= Wisconsin Department of Veterans Affairs =

Wisconsin state government agency responsible for veterans programs

The Wisconsin Department of Veterans Affairs (WDVA) is a governmental agency of the U.S. state of Wisconsin that is responsible for veterans programs. The department is overseen by a secretary who is appointed by the governor after consulting with at least six Wisconsin veterans organizations. The secretary is advised by a nine-member citizen advisory Board of Veterans Affairs. The current Secretary is James Bond.

==History==
In 1919, the state of Wisconsin issued a wartime bonus to service members who served in World War I. After World War II, the state legislature decided that instead of issuing a wartime bonus, they would create programs to provide a better benefit to the veterans. The Department of Veterans Affairs was created in 1945 to oversee these programs, which included:
- The Grand Army Home (now Wisconsin Veterans Home) in King, Wisconsin
- The Grand Army of the Republic Memorial in the state capitol
- Economic and education assistance
- The Veterans Trust Fund

In 1989, the state legislature authorized the Department of Veterans Affairs to build a new museum dedicated to Wisconsin veterans. The Wisconsin Veterans Museum opened across the street from the state capitol in 1993.

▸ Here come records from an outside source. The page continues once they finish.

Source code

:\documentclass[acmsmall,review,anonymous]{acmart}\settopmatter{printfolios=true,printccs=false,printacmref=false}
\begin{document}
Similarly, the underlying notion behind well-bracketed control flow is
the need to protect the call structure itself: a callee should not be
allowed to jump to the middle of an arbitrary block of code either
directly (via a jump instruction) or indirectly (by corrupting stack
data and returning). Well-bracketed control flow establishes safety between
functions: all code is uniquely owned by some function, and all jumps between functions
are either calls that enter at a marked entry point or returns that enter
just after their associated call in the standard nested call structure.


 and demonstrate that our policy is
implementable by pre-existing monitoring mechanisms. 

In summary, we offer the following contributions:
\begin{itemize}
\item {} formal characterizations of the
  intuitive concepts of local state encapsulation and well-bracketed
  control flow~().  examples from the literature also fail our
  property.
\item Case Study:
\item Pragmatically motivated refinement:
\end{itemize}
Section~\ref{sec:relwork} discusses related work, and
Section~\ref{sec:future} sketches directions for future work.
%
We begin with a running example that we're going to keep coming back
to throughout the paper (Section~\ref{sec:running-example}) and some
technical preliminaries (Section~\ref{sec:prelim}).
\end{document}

In 2001, the Department of Veterans Affairs opened a new veterans home at Union Grove, Wisconsin.

In 2013, the Department of Veterans Affairs opened a new veterans home at Chippewa Falls, Wisconsin at a cost of $20 million, with the ability to house 72 veterans.

==State veteran cemeteries==
The Department of Veterans Affairs maintains three veteran cemeteries:
- Northern Wisconsin Veterans Memorial Cemetery is located near Spooner, Wisconsin. The cemetery was officially dedicated on June 10, 2001.
- Central Wisconsin Veterans Memorial Cemetery is located across from the Wisconsin Veterans Home at King. The cemetery was opened in 1888.
- Southern Wisconsin Veterans Memorial Cemetery is located near Union Grove, Wisconsin. The cemetery was officially dedicated on May 31, 1998.